Depuis la fin de l'année 2007, le trésorier payeur général de La Réunion exige, pour viser le dossier, que le résultat de l'appel d'offres pour la construction du logement social figure au dossier à viser. Auparavant, seule l'obtention du permis de construire relatif au terrain était nécessaire. Cette obligation administrative supplémentaire a été justifiée par le constat que les autorisations d'engagements en matière de logement étaient trop souvent utilisées au dernier trimestre, voire concentrée sur le dernier mois de l'année, au risque que les opérations concernées ne soient pas réellement engagées mais relèvent davantage d'un projet éventuel.

Toutefois, cette réglementation supplémentaire, qui peut sembler utile, a, selon les informations recueillies par votre rapporteur spécial, réduit de près de 10 % le montant des dossiers visés à La Réunion depuis sa mise en place. Cette baisse résulte du fait que le changement de réglementation est intervenu en cours d'année, sans que les bailleurs sociaux ne puissent s'adapter. Il a donc nécessairement entraîné un décalage, évalué à un mois, dans les procédures d'obtention du visa du trésorier payeur général.

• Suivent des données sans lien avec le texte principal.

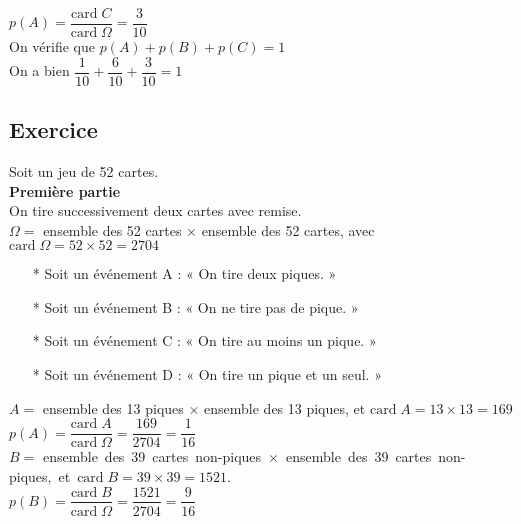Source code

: $ p\left(A\right) = \dfrac{\mathrm{card} \; C}{\mathrm{card} \; \Omega} = \dfrac{3}{10} $ \\

On vérifie que $p\left(A\right) + p\left(B\right) + p\left(C\right) = 1 $ \\

On a bien $\dfrac{1}{10} + \dfrac{6}{10} + \dfrac{3}{10} = 1 $

\newpage 

\subsection{Exercice }

Soit un jeu de 52 cartes. \\

\textbf{Première partie} \\

On tire successivement deux cartes avec remise. \\

$\Omega =$  ensemble des 52 cartes $ \times $ ensemble des 52 cartes, avec $\mathrm{card} \; \Omega = 52 \times 52 = 2704 $ \\

\begin{itemize}
\item[*] Soit un événement A : « On tire deux piques. » 
\item[*] Soit un événement B : « On ne tire pas de pique. » 
\item[*] Soit un événement C : « On tire au moins un pique. » 
\item[*] Soit un événement D : « On tire un pique et un seul. » 
\end{itemize}

\vspace*{.3cm }
$ A = $ ensemble des 13 piques $ \times $ ensemble des 13 piques, et $\mathrm{card} \; A = 13 \times 13 = 169 $ \\

$ p\left(A\right) = \dfrac{\mathrm{card} \; A}{\mathrm{card} \; \Omega} = \dfrac{169}{2704} = \dfrac{1}{16} $ \\

$ B = $ \hbox{ensemble des 39 cartes non-piques $ \times $ ensemble des 39 cartes non-piques, et $\mathrm{card} \; B = 39 \times 39 = 1521 $.} \\

$ p\left(B\right) = \dfrac{\mathrm{card} \; B}{\mathrm{card} \; \Omega} = \dfrac{1521}{2704} = \dfrac{9}{16} $ \\

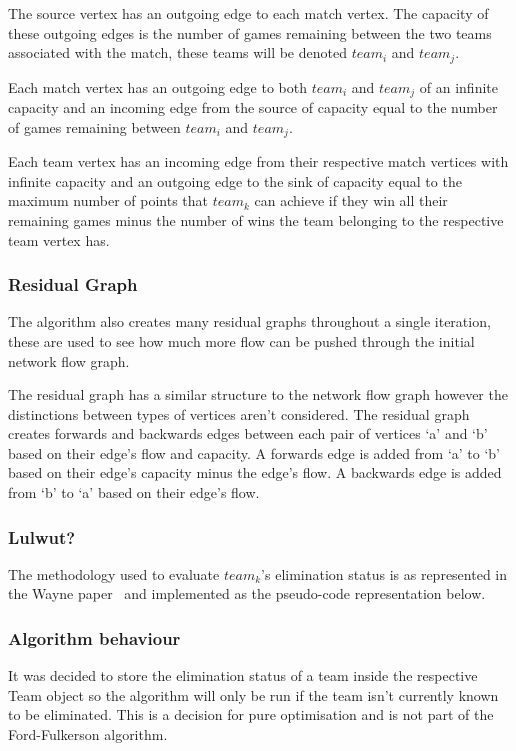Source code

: The source vertex has an outgoing edge to each match vertex.
The capacity of these outgoing edges is the number of games remaining between
the two teams associated with the match, these teams will be denoted
$team_i$ and $team_j$.

Each match vertex has an outgoing edge to both $team_i$ and $team_j$ of an 
infinite capacity and an incoming edge from the source of capacity equal to the 
number of games remaining between $team_i$ and $team_j$.

Each team vertex has an incoming edge from their respective match vertices with
infinite capacity and an outgoing edge to the sink of capacity equal to the 
maximum number of points that $team_k$ can achieve if they win all their 
remaining games minus the number of wins the team belonging to the respective 
team vertex has. 

\subsubsection{Residual Graph}

The algorithm also creates many residual graphs throughout a single iteration,
these are used to see how much more flow can be pushed through the initial
network flow graph.

The residual graph has a similar structure to the network flow graph however
the distinctions between types of vertices aren't considered. The residual
graph creates forwards and backwards edges between each pair of vertices `a'
and `b' based on their edge's flow and capacity. A forwards edge is added from
`a' to `b' based on their edge's capacity minus the edge's flow. A backwards 
edge is added from `b' to `a' based on their edge's flow.

\subsubsection{Lulwut?}

The methodology used to evaluate $team_k$'s elimination status is as
represented in the Wayne paper~\cite{Wayne} and implemented as the
pseudo-code representation below. 

\subsubsection{Algorithm behaviour}

It was decided to store the elimination status of a team inside the
respective Team object so the algorithm will only be run if the team isn't
currently known to be eliminated. This is a decision for pure optimisation and 
is not part of the Ford-Fulkerson algorithm.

Si, tout naturellement, votre rapporteur spécial est favorable à ce que les crédits consacrés au logement social soient gérés de manière plus rigoureuse, il estime toutefois que, dans le contexte actuellement extrêmement tendu du logement social à La Réunion, la mise en place de cette nouvelle réglementation, non planifiée et non concertée avec les organismes concernés, a produit des effets particulièrement regrettables et qu' une meilleure coordination avec les bailleurs sociaux pour la redéfinition de ces procédures serait souhaitable . Il se réjouit ainsi du projet évoqué par les services du contrôle budgétaire de l'outre-mer de mettre en place des comités d'engagement. Ces comités, qui réuniraient les services de la préfecture, de la direction départementale de l'équipement, du contrôle financier et éventuellement des opérateurs de logement sociaux, devraient permettre une concertation en amont autour des projets de logement social et par conséquent un meilleur pilotage de ces opérations et de l'utilisation des crédits de la LBU qui lui sont consacrés.

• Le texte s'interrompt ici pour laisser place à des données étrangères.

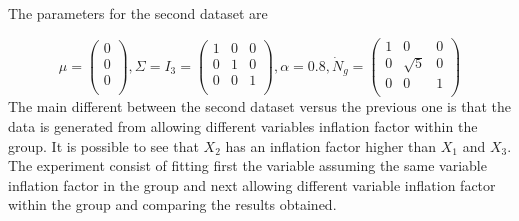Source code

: \documentclass[
]{article}
\newenvironment{Shaded}{\begin{snugshade}}{\end{snugshade}}
\newcommand{\AttributeTok}[1]{\textcolor[rgb]{0.77,0.63,0.00}{#1}}
\newcommand{\CommentTok}[1]{\textcolor[rgb]{0.56,0.35,0.01}{\textit{#1}}}
\newcommand{\ControlFlowTok}[1]{\textcolor[rgb]{0.13,0.29,0.53}{\textbf{#1}}}
\newcommand{\DecValTok}[1]{\textcolor[rgb]{0.00,0.00,0.81}{#1}}
\newcommand{\FunctionTok}[1]{\textcolor[rgb]{0.00,0.00,0.00}{#1}}
\newcommand{\NormalTok}[1]{#1}
\newcommand{\SpecialCharTok}[1]{\textcolor[rgb]{0.00,0.00,0.00}{#1}}
\newcommand{\StringTok}[1]{\textcolor[rgb]{0.31,0.60,0.02}{#1}}
\begin{document}
The parameters for the second dataset are

\[
\mu = \begin{pmatrix} 0 \\ 0 \\ 0\\  \end{pmatrix} , \Sigma = I_{3} = \begin{pmatrix} 1 & 0 & 0  \\ 0 & 1 & 0  \\ 0 & 0 & 1   \\ \end{pmatrix}, \alpha = 0.8, \dot{N}_{g} = \begin{pmatrix} 1 & 0 & 0 \\ 0 & \sqrt{5} & 0  \\ 0 & 0 & 1  \\  \end{pmatrix}
\] The main different between the second dataset versus the previous one
is that the data is generated from allowing different variables
inflation factor within the group. It is possible to see that \(X_{2}\)
has an inflation factor higher than \(X_{1}\) and \(X_{3}\). The
experiment consist of fitting first the variable assuming the same
variable inflation factor in the group and next allowing different
variable inflation factor within the group and comparing the results
obtained.

\begin{Shaded}
\end{Shaded}
\end{document}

(2) L'idée d'adapter les réglementations au climat

En termes de réglementation des habitations et des constructions, votre rapporteur spécial souhaiterait que soit plus finement étudiée l'adaptation des réglementations au climat des collectivités territoriales ultramarines . Il estime en effet que certaines réglementations européennes ne sont pas pertinentes. Par exemple, l'application à La Réunion de réglementations relatives à l'isolation des habitations, destinées à produire des gains énergétiques en réduisant le chauffage de ces habitations, semble peu pertinent au regard du climat réunionnais. Un gain financier pourrait ainsi être dégagé en exonérant les habitations ultramarines des contraintes qui ne s'avèreraient pas nécessaires.

4. La hausse des prix du foncier

Une des conséquences de la faiblesse des ressources foncières disponibles et de la difficulté de les mobiliser pour construire des logements est l'augmentation constatée dans tous les DOM du prix des terrains à bâtir.

A ce titre, l'exemple de La Réunion est significatif puisque de 1994 à 2004 les prix au mètre carré des terrains à bâtir se sont accrus de plus de 65 % 52 ( * ) , ce qui représente une augmentation annuelle moyenne de 5,2 % par an. Cette augmentation s'est d'ailleurs accélérée entre les années 2000 et 2004 pour atteindre plus de 10 % par an en moyenne.

La hausse des prix du foncier participe donc de la hausse des coûts que rencontrent les bailleurs sociaux lorsqu'ils doivent établir leur plan de financement pour une opération de logement social .

* 49 Index général tous travaux, TPR1, site internet de la direction départementale de l'équipement de La Réunion.

* 50 Avis n° 78 (2004-2005), de Mme Anne-Marie Payet, fait au nom de la commission des affaires sociales, déposé le 25 novembre 2004.

* 51 « Projet de loi de finances pour 2006 : les moyens des politiques publiques et les dispositions spéciales », rapport général n° 99 (2005-2006), de Philippe Marini, fait au nom de la commission des finances, déposé le 24 novembre 2005.

* 52 Source : secrétariat d'Etat à l'outre-mer.